Reputation: 932
I've just combined two columns ('date' and 'hour') from a .csv file and I'm attempting to plot out one of the columns in matplotlib. Everything worked fine up until I combined the two columns to make one column. Prior to that, I didn't have any errors. I've searched around and tried different things but I can't quite figure it out.
I have some sample data located at https://pastebin.com/j31zm3Xd. The columns are 'date', 'hour', 'open', 'low', 'close', and 'volume'.
Here is the code:
dataset = pd.read_csv(path)
# change the date and hour columns to datetime columns:
dataset['date'] = pd.to_datetime(dataset['date'])
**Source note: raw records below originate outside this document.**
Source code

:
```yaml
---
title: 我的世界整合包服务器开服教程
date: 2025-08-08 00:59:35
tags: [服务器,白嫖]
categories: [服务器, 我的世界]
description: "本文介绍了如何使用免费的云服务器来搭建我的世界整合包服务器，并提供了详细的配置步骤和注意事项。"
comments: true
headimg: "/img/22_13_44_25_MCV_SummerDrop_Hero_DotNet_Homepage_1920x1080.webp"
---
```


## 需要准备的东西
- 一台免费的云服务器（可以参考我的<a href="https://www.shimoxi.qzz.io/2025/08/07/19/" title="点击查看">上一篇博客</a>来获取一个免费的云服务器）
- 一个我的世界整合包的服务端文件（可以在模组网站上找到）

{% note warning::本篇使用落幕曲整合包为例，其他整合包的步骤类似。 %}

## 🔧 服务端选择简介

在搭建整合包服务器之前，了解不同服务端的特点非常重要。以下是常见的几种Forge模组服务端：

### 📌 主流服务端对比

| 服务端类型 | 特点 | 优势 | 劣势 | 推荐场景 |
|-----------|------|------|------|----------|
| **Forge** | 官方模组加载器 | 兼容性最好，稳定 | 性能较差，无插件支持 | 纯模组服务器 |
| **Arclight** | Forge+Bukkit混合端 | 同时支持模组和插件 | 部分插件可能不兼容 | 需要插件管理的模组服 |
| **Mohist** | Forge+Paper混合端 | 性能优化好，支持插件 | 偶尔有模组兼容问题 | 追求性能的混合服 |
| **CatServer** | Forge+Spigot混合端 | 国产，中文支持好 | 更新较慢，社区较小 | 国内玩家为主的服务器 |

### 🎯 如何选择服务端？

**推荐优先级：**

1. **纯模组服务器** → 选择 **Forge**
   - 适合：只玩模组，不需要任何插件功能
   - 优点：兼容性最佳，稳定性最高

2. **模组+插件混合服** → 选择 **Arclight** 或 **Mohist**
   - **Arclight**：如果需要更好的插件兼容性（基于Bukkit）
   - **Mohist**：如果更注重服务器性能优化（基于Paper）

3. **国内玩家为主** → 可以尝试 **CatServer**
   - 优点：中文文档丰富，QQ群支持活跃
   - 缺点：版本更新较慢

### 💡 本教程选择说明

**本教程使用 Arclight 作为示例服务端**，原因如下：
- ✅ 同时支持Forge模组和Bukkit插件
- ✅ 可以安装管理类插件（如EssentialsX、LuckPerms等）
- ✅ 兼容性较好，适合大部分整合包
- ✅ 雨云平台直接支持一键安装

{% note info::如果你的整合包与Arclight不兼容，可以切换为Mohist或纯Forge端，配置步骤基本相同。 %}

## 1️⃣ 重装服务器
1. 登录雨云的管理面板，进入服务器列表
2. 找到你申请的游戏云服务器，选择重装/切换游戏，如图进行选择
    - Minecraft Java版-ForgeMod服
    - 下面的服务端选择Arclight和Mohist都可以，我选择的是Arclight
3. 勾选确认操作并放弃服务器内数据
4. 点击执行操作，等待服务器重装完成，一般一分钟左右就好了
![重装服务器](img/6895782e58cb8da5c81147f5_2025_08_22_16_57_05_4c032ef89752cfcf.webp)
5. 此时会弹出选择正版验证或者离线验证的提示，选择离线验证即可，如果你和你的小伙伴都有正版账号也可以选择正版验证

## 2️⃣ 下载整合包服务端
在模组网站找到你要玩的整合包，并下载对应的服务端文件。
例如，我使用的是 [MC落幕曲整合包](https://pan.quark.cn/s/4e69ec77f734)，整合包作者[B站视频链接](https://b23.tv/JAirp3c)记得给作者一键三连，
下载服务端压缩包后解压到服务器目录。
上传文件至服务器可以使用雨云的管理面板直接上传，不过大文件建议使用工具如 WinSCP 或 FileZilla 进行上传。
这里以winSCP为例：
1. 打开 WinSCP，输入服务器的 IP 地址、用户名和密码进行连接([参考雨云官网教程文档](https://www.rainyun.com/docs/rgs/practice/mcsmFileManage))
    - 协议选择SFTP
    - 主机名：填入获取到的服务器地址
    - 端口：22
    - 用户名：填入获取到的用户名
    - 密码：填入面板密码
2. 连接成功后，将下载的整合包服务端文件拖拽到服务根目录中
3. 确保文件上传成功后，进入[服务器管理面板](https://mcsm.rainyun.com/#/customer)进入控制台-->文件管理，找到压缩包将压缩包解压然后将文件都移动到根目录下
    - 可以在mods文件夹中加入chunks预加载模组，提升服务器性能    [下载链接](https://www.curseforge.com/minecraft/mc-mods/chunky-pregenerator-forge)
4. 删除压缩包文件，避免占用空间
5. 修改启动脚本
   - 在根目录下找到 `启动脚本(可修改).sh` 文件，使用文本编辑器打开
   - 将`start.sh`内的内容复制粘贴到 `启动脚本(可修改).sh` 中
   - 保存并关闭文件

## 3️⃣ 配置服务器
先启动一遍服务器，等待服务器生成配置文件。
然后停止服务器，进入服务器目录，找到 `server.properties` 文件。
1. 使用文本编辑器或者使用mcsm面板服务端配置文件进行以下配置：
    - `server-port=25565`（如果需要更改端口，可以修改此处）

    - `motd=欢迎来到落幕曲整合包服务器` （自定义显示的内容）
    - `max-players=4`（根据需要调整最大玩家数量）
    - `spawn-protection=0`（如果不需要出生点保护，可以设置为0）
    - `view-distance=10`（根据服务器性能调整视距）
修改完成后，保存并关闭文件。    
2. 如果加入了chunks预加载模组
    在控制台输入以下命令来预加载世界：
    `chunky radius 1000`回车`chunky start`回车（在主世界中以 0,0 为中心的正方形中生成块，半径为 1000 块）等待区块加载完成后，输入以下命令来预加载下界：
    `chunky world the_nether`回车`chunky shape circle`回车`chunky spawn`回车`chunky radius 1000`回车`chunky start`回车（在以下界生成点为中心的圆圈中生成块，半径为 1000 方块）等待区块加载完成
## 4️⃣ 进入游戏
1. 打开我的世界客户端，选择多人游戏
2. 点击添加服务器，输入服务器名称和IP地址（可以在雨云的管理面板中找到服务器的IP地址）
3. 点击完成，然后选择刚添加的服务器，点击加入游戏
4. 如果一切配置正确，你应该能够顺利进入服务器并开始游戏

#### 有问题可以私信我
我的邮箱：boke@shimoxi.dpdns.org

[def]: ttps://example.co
dataset['hour'] = pd.to_datetime(dataset['hour'], format='%H').dt.time
# convert to strings and concatenate date and hour columns as one column:
dataset['datetime'] = pd.to_datetime(dataset.date.astype(str) + ' ' + dataset.hour.astype(str))
# drop the 'date' and 'hour columns as they are no longer needed:
dataset.drop(['date', 'hour'], axis=1, inplace=True)
# since the 'datetime column is at the end, move it to the front as the first column:
col = dataset.pop('datetime')
dataset.insert(0, 'datetime', col)
# convert the string 'datetime' column back to a panda datetime column:
For converting the string 'datetime' column to a panda datetime column, I tried these three approaches with the same result:
dataset['datetime'] = pd.to_datetime(dataset['datetime'])
dataset['datetime'] = dataset['datetime'].astype('datetime64[ns]')
dataset.datetime = pd.to_datetime(dataset.datetime)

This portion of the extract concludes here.